Source data
----------------------------------------
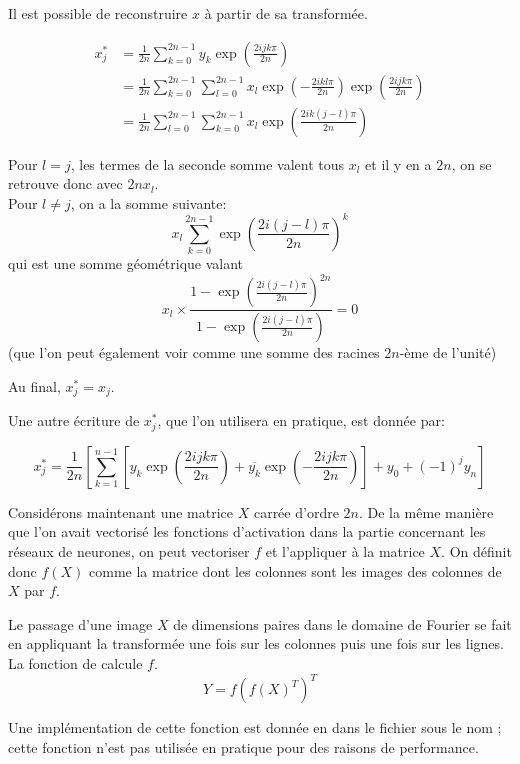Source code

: Il est possible de reconstruire $x$ à partir de sa transformée.

\begin{align*}
x^{*}_j &= \frac{1}{2n} \sum_{k=0}^{2n-1} y_k \exp\left( \frac{2ijk\pi}{2n} \right)  \\
        &= \frac{1}{2n} \sum_{k=0}^{2n-1} \sum_{l = 0}^{2n-1} x_l \exp\left(-\frac{2ikl\pi}{2n}\right) \exp\left( \frac{2ijk\pi}{2n} \right) \\
		&= \frac{1}{2n} \sum_{l=0}^{2n-1} \sum_{k = 0}^{2n-1} x_l \exp\left(\frac{2ik(j-l)\pi}{2n}\right) 
\end{align*}

Pour $l = j$, les termes de la seconde somme valent tous $x_l$ et il y en a 
$2n$, on se retrouve donc avec $2n x_l$. \\
Pour $l \neq j$, on a la somme suivante:
\[
x_l \sum_{k = 0}^{2n-1} \exp\left(\frac{2i(j-l)\pi}{2n}\right)^k 
\]
qui est une somme géométrique valant
\[
x_l \times \frac{1-\exp\left(\frac{2i(j-l)\pi}{2n}\right)^{2n}}{1-\exp\left(\frac{2i(j-l)\pi}{2n}\right)} = 0
\]
(que l'on peut également voir comme une somme des racines $2n$-ème de l'unité)

Au final, $x^{*}_j = x_j$.

Une autre écriture de $x^{*}_j$, que l'on utilisera en pratique, est donnée par:

\[
x^{*}_j = \frac{1}{2n} \left[ \sum_{k=1}^{n-1} \left[ y_k \exp\left( \frac{2ijk\pi}{2n} \right) 
          + \overline{y_k} \exp\left(-\frac{2ijk\pi}{2n} \right) \right]
		  + y_0 + (-1)^{j} y_n \right]
\]


Considérons maintenant une matrice $X$ carrée d'ordre $2n$. 
De la même manière que l'on avait vectorisé les fonctions 
d'activation dans la partie concernant les réseaux de neurones, 
on peut vectoriser $f$ et l'appliquer à la matrice $X$. 
On définit donc $f(X)$ comme la matrice dont les colonnes sont 
les images des colonnes de $X$ par $f$.

Le passage d'une image $X$ de dimensions paires dans le domaine 
de Fourier se fait en appliquant la transformée une fois sur les 
colonnes puis une fois sur les lignes. 
La fonction  de  calcule $f$.
\[
Y = f(f(X)^T)^T
\]

Une implémentation de cette fonction est donnée en \Python dans le 
fichier  sous le nom ; cette 
fonction n'est pas utilisée en pratique pour des raisons de performance.




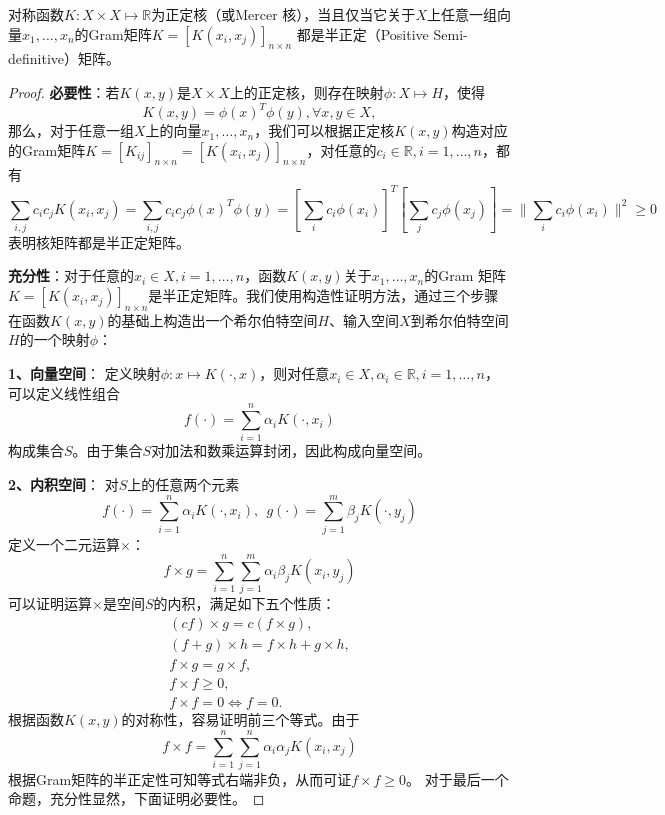 \begin{theorem}
对称函数$K:X\times X\mapsto \mathbb{R}$为正定核（或Mercer 核），当且仅当它关于$X$上任意一组向量$x_1,\ldots,x_n$的Gram矩阵$K = [K(x_i,x_j)]_{n\times n}$ 都是半正定（Positive Semi-definitive）矩阵。
\end{theorem}
\begin{proof}
\textbf{必要性}：若$K(x,y)$是$X\times X$上的正定核，则存在映射$\phi:X\mapsto H$，使得
\[
    K(x,y) = \phi(x)^T \phi(y), \forall x,y\in X,
\]
那么，对于任意一组$X$上的向量$x_1,\ldots,x_n$，我们可以根据正定核$K(x,y)$构造对应的Gram矩阵$K=[K_{ij}]_{n\times n} = [K(x_i,x_j)]_{n\times n}$，对任意的$c_i\in \mathbb{R},i=1,\ldots,n$，都有
\begin{equation}
    \sum\limits_{i,j} c_i c_j K(x_i,x_j) = \sum\limits_{i,j} c_i c_j \phi(x)^T \phi(y) = [\sum\limits_i c_i \phi(x_i)]^T[\sum\limits_j c_j\phi(x_j)] = \|\sum\limits_i c_i \phi(x_i)\|^2 \ge 0
\end{equation}
表明核矩阵都是半正定矩阵。

\textbf{充分性}：对于任意的$x_i\in X,i=1,\ldots,n$，函数$K(x,y)$关于$x_1,\ldots,x_n$的Gram 矩阵$K = [K(x_i,x_j)]_{n\times n}$是半正定矩阵。我们使用构造性证明方法，通过三个步骤在函数$K(x,y)$的基础上构造出一个希尔伯特空间$H$、输入空间$X$到希尔伯特空间$H$的一个映射$\phi$：

\noindent \textbf{1、向量空间}：
定义映射$\phi:x\mapsto K(\cdot,x)$，则对任意$x_i\in X,\alpha_i\in \mathbb{R},i=1,\ldots,n$，可以定义线性组合
\begin{equation}
    f(\cdot)=\sum\limits_{i=1}^n \alpha_i K(\cdot,x_i)
\end{equation}
构成集合$S$。由于集合$S$对加法和数乘运算封闭，因此构成向量空间。

\noindent \textbf{2、内积空间}：
对$S$上的任意两个元素
\[
    f(\cdot)=\sum\limits_{i=1}^n \alpha_i K(\cdot,x_i), ~~g(\cdot)=\sum\limits_{j=1}^m \beta_j K(\cdot,y_j)
\]
定义一个二元运算$\times$：
\[
    f\times g = \sum\limits_{i=1}^n \sum\limits_{j=1}^m \alpha_i \beta_j K(x_i,y_j)
\]
可以证明运算$\times$是空间$S$的内积，满足如下五个性质：
\begin{eqnarray}
  (cf)\times g = c(f\times g), \\
  (f+g)\times h = f\times h + g\times h, \\
  f \times g = g\times f, \\
  f\times f \ge 0, \\
  f\times f = 0 \Leftrightarrow f = 0.
\end{eqnarray}
根据函数$K(x,y)$的对称性，容易证明前三个等式。由于
\[
    f\times f = \sum\limits_{i=1}^n \sum\limits_{j=1}^n \alpha_i \alpha_j K(x_i,x_j)
\]
根据Gram矩阵的半正定性可知等式右端非负，从而可证$f\times f\ge 0$。 对于最后一个命题，充分性显然，下面证明必要性。


\end{proof}
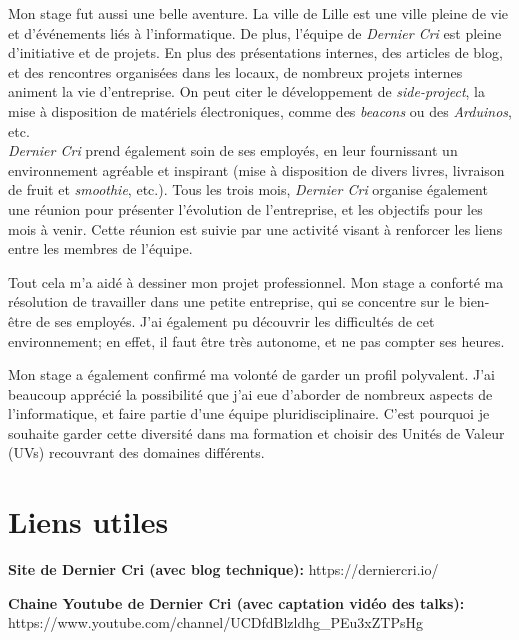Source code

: \documentclass[12pt,a4paper]{article}
\begin{document}
  \bigskip

  Mon stage fut aussi une belle aventure. La ville de Lille est une ville
  pleine de vie et d'événements liés à l'informatique. De plus, l'équipe
  de \emph{Dernier Cri} est pleine d'initiative et de projets. En plus des
  présentations internes, des articles de blog, et des rencontres
  organisées dans les locaux, de nombreux projets internes animent la vie
  d'entreprise. On peut citer le développement de \emph{side-project}, la
  mise à disposition de matériels électroniques, comme des \emph{beacons}
  ou des \emph{Arduinos}, etc.\\
  \emph{Dernier Cri} prend également soin de ses employés, en leur
  fournissant un environnement agréable et inspirant (mise à disposition
  de divers livres, livraison de fruit et \emph{smoothie}, etc.). Tous les
  trois mois, \emph{Dernier Cri} organise également une réunion pour
  présenter l'évolution de l'entreprise, et les objectifs pour les mois à
  venir. Cette réunion est suivie par une activité visant à renforcer les
  liens entre les membres de l'équipe.

  \bigskip

  Tout cela m'a aidé à dessiner mon projet professionnel. Mon stage a
  conforté ma résolution de travailler dans une petite entreprise, qui se
  concentre sur le bien-être de ses employés. J'ai également pu découvrir
  les difficultés de cet environnement; en effet, il faut être très
  autonome, et ne pas compter ses heures.

  \bigskip

  Mon stage a également confirmé ma volonté de garder un profil
  polyvalent. J'ai beaucoup apprécié la possibilité que j'ai eue d'aborder
  de nombreux aspects de l'informatique, et faire partie d'une équipe
  pluridisciplinaire. C'est pourquoi je souhaite garder cette diversité
  dans ma formation et choisir des Unités de Valeur (UVs) recouvrant des
  domaines différents.

  \newpage

  \section{Liens utiles}\label{liens-utiles}

  \bigskip

  \textbf{Site de Dernier Cri (avec blog technique):}
  https://derniercri.io/

  \bigskip

  \textbf{Chaine Youtube de Dernier Cri (avec captation vidéo des talks):}
  https://www.youtube.com/channel/UCDfdBlzldhg\_PEu3xZTPsHg
\end{document}

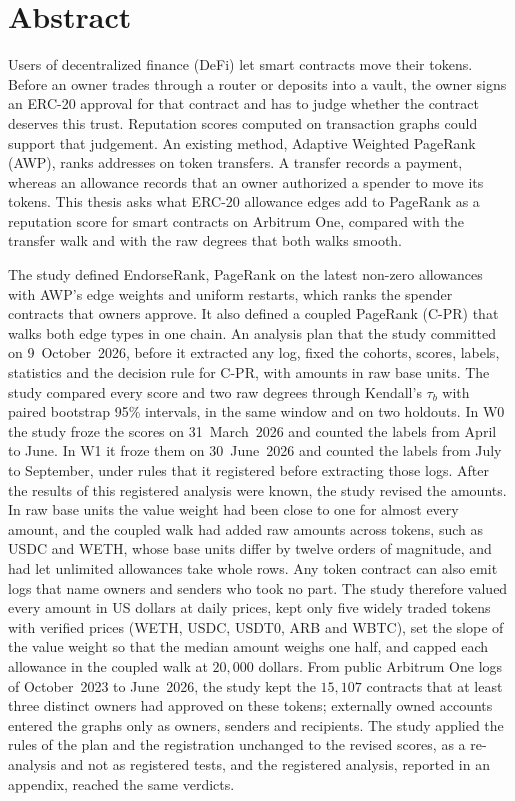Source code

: 
\chapter*{Abstract}

\label{ch:abstract}

Users of decentralized finance (DeFi) let smart contracts move their tokens. Before an owner trades through a router or deposits into a vault, the owner signs an ERC-20 approval for that contract and has to judge whether the contract deserves this trust. Reputation scores computed on transaction graphs could support that judgement. An existing method, Adaptive Weighted PageRank (AWP), ranks addresses on token transfers. A transfer records a payment, whereas an allowance records that an owner authorized a spender to move its tokens. This thesis asks what ERC-20 allowance edges add to PageRank as a reputation score for smart contracts on Arbitrum One, compared with the transfer walk and with the raw degrees that both walks smooth.

The study defined EndorseRank, PageRank on the latest non-zero allowances with AWP's edge weights and uniform restarts, which ranks the spender contracts that owners approve. It also defined a coupled PageRank (C-PR) that walks both edge types in one chain. An analysis plan that the study committed on 9~October~2026, before it extracted any log, fixed the cohorts, scores, labels, statistics and the decision rule for C-PR, with amounts in raw base units. The study compared every score and two raw degrees through Kendall's $\tau_b$ with paired bootstrap 95\% intervals, in the same window and on two holdouts. In W0 the study froze the scores on 31~March~2026 and counted the labels from April to June. In W1 it froze them on 30~June~2026 and counted the labels from July to September, under rules that it registered before extracting those logs. After the results of this registered analysis were known, the study revised the amounts. In raw base units the value weight had been close to one for almost every amount, and the coupled walk had added raw amounts across tokens, such as USDC and WETH, whose base units differ by twelve orders of magnitude, and had let unlimited allowances take whole rows. Any token contract can also emit logs that name owners and senders who took no part. The study therefore valued every amount in US dollars at daily prices, kept only five widely traded tokens with verified prices (WETH, USDC, USDT0, ARB and WBTC), set the slope of the value weight so that the median amount weighs one half, and capped each allowance in the coupled walk at $20{,}000$ dollars. From public Arbitrum One logs of October~2023 to June~2026, the study kept the $15{,}107$ contracts that at least three distinct owners had approved on these tokens; externally owned accounts entered the graphs only as owners, senders and recipients. The study applied the rules of the plan and the registration unchanged to the revised scores, as a re-analysis and not as registered tests, and the registered analysis, reported in an appendix, reached the same verdicts.

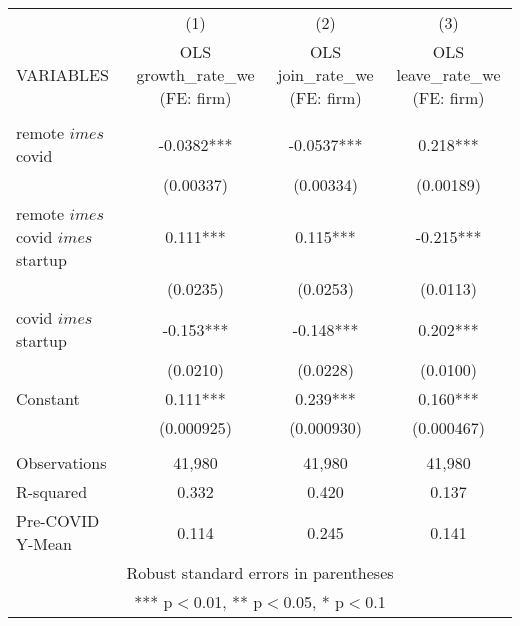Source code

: \documentclass[]{article}
\begin{document}
\begin{tabular}{lccc} \hline
 & (1) & (2) & (3) \\
VARIABLES & OLS growth\_rate\_we (FE: firm) & OLS join\_rate\_we (FE: firm) & OLS leave\_rate\_we (FE: firm) \\ \hline
 &  &  &  \\
remote $	imes$ covid & -0.0382*** & -0.0537*** & 0.218*** \\
 & (0.00337) & (0.00334) & (0.00189) \\
remote $	imes$ covid $	imes$ startup & 0.111*** & 0.115*** & -0.215*** \\
 & (0.0235) & (0.0253) & (0.0113) \\
covid $	imes$ startup & -0.153*** & -0.148*** & 0.202*** \\
 & (0.0210) & (0.0228) & (0.0100) \\
Constant & 0.111*** & 0.239*** & 0.160*** \\
 & (0.000925) & (0.000930) & (0.000467) \\
 &  &  &  \\
Observations & 41,980 & 41,980 & 41,980 \\
R-squared & 0.332 & 0.420 & 0.137 \\
 Pre-COVID Y-Mean & 0.114 & 0.245 & 0.141 \\ \hline
\multicolumn{4}{c}{ Robust standard errors in parentheses} \\
\multicolumn{4}{c}{ *** p$<$0.01, ** p$<$0.05, * p$<$0.1} \\
\end{tabular}
\end{document}
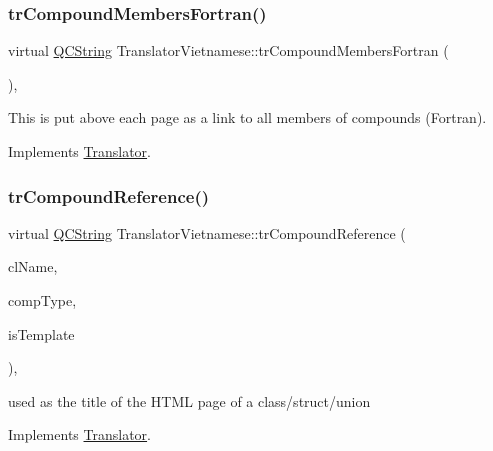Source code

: \subsubsection{\texorpdfstring{trCompoundMembersFortran()}{trCompoundMembersFortran()}}
{\footnotesize\ttfamily virtual \mbox{\hyperlink{class_q_c_string}{Q\+C\+String}} Translator\+Vietnamese\+::tr\+Compound\+Members\+Fortran (\begin{DoxyParamCaption}{ }\end{DoxyParamCaption})\hspace{0.3cm}{\ttfamily [inline]}, {\ttfamily [virtual]}}

This is put above each page as a link to all members of compounds (Fortran). 

Implements \mbox{\hyperlink{class_translator}{Translator}}.

\mbox{\label{class_translator_vietnamese_a5c7fc89ece1e1200788b4a663fafb6a1}} 
\subsubsection{\texorpdfstring{trCompoundReference()}{trCompoundReference()}}
{\footnotesize\ttfamily virtual \mbox{\hyperlink{class_q_c_string}{Q\+C\+String}} Translator\+Vietnamese\+::tr\+Compound\+Reference (\begin{DoxyParamCaption}\item[{const char $\ast$}]{cl\+Name,  }\item[{\mbox{\hyperlink{class_class_def_ae70cf86d35fe954a94c566fbcfc87939}{Class\+Def\+::\+Compound\+Type}}}]{comp\+Type,  }\item[{bool}]{is\+Template }\end{DoxyParamCaption})\hspace{0.3cm}{\ttfamily [inline]}, {\ttfamily [virtual]}}

used as the title of the H\+T\+ML page of a class/struct/union 

Implements \mbox{\hyperlink{class_translator}{Translator}}.

\mbox{\label{class_translator_vietnamese_aa78671b55bbf591176d56610ab544c8f}} 
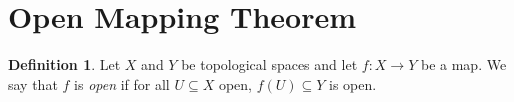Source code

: \documentclass[a4paper, openany]{memoir}
\theoremstyle{definition}
\newtheorem{definition}{Definition}[section]
\theoremstyle{plain}
\newtheorem{proposition}[definition]{Proposition}
\begin{document}
    \section{Open Mapping Theorem}

    \begin{definition}
        Let $X$ and $Y$ be topological spaces and let $f \colon X \to Y$ be a map. We say that $f$ is \emph{open} if for all $U \subseteq X$ open, $f(U) \subseteq Y$ is open.
    \end{definition}

\end{document}
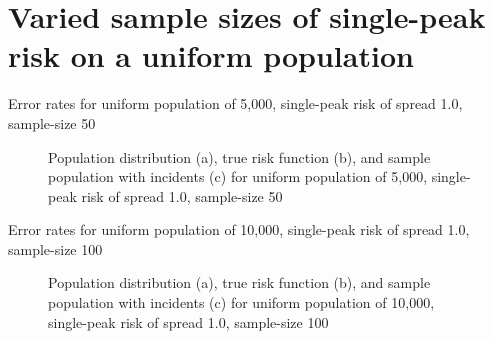 \section{Varied sample sizes of single-peak risk on a uniform population}
\label{sec:app:results_unifXk_X_1.0_1h}

\graphicspath{{./results/unif5k_50_1.0_1h/}}
\makeatletter
{}
\makeatother

\begin{table}[H]
    
    \caption[]{Error rates for uniform population of 5,000, single-peak risk of \gls{spread} 1.0, sample-size 50}
    \label{tab:mean_error_rates:unif5k_50_1.0_1h}
\end{table}

\begin{figure}[H]
    
    \caption[]{Population distribution (a), true risk function (b), and sample population with incidents (c) for uniform population of 5,000, single-peak risk of \gls{spread} 1.0, sample-size 50}
    \label{fig:distributions:unif5k_50_1.0_1h}    
\end{figure}

\graphicspath{{./results/unif10k_100_1.0_1h/}}
\makeatletter
{}
\makeatother

\begin{table}[H]
    
    \caption[]{Error rates for uniform population of 10,000, single-peak risk of \gls{spread} 1.0, sample-size 100}
    \label{tab:mean_error_rates:unif10k_100_1.0_1h}
\end{table}

\begin{figure}[H]
    
    \caption[]{Population distribution (a), true risk function (b), and sample population with incidents (c) for uniform population of 10,000, single-peak risk of \gls{spread} 1.0, sample-size 100}
    \label{fig:distributions:unif10k_100_1.0_1h}    
\end{figure}


\graphicspath{{./results/unif20k_200_1.0_1h/}}
\makeatletter
{}
\makeatother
----------------------------------------
**PROBLEM DESCRIPTION:**
Only the lines that contain the string "newtheorem" are to be copied from the records.

**RESULT:**
\newtheorem{definition}{Definition}[section]
\newtheorem{proposition}[definition]{Proposition}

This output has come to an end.